A medida que se acerca el final, la vida de Mariano Téllez-Girón se acelera. Se sabe que suscribió en 1863 un préstamo de noventa millones de reales con la Casa de Urquijo en un intento desesperado por mantener a flote las arcas del linaje y que, en la primavera de 1866, contrajo matrimonio con su prima María Leonor Crescencia Catalina de Salm-Salm, princesa de Salm-Salm y del Sacro Imperio, a la que casi doblaba en edad. Ya asentado en la capital de España, frecuentó el Casino de Madrid, del que fue su primer presidente, y los salones nobiliarios, donde ya empieza a ser perceptible su decadencia.

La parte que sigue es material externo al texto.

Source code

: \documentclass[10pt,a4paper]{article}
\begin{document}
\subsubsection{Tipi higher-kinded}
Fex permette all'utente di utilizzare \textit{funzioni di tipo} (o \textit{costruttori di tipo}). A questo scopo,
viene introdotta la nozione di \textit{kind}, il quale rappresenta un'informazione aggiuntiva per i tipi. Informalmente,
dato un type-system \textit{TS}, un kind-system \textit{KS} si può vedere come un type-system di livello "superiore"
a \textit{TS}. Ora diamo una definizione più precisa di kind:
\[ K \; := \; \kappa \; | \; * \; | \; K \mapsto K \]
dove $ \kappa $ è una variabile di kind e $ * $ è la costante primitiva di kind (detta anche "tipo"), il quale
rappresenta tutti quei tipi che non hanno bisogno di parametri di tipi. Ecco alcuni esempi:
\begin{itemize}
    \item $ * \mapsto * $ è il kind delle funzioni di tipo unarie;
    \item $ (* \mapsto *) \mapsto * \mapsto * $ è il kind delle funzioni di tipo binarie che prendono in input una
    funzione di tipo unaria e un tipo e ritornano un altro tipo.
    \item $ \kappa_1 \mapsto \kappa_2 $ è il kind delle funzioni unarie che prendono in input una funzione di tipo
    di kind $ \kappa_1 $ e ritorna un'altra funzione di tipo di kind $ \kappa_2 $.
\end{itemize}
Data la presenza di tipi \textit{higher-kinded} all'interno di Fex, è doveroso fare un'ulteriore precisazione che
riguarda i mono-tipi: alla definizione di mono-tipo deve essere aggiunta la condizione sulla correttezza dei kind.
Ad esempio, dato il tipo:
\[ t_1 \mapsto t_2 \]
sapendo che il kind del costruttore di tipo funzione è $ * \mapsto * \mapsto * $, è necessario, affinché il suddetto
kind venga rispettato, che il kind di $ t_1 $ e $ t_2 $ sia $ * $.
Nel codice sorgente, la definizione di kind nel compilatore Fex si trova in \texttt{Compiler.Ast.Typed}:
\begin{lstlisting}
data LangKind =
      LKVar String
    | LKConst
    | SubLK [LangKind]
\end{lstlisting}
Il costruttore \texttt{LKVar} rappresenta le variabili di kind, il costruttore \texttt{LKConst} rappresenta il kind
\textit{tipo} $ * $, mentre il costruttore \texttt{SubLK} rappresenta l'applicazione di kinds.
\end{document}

“Era un viejo algo rechoncho, pálido, ¡qué digo pálido!, amarillo como la cera, con los ojos muertos; entró arrastrando los pies; no veía, iba casi a tientas…”, anota el escritor Eusebio Blasco en Mis contemporáneos (1886) al rememorar su encuentro con él en la casa de la duquesa de Montijo. “A los dos o tres días –añade- le volví a ver en un baile dado por el marqués de Vinent (…). Iba cargado de placas, bandas, estrellas y rosetas de todas las órdenes del mundo. Se le admiraba como si a todos nos hubieran dicho: ese que viene por allí toma chocolate con diamantes y, en lugar de pastillas para la tos, traga monedas de cinco duros”.
TERRENOS Y COLEGIO
En sus últimos días, cedió unos terrenos de su propiedad para que se construyera un colegio para huérfanos militares en Madrid y tuvo gran eco el desembolso de ciento sesenta mil pesetas en una cena navideña para doce personas en honor a Alfonso XII, a la que, por supuesto, asistió el rey. Débil de salud, se retiró al castillo de Beauraing, donde falleció a las seis de la mañana del 2 de junio de 1882. De seguro, le hubiera gustado leer el remate de la necrológica que al día siguiente publicó el periódico La Época: “Fue don Mariano Téllez-Girón digno de su noble estirpe”.
Su cadáver fue enterrado el 16 de junio de 1882 en el cementerio madrileño de San Isidro. Al año siguiente, la familia decidió trasladarlo a Osuna con el fin de darle sepultura en el Panteón Ducal, junto a sus antepasados. Sin embargo, aquel último viaje fue un despropósito: sus restos mortales permanecieron en la estación de tren del municipio sevillano un día completo sin nadie que se hiciera cargo de ellos. Al día siguiente llegó a Osuna la viuda para asistir al sepelio de su esposo. Terminado el funeral, el cadáver fue depositado en un mausoleo de mármol blanco de Carrara realizado por José Frápolli. Se cuenta que, durante años, el escultor intentó, sin suerte, cobrar por su trabajo.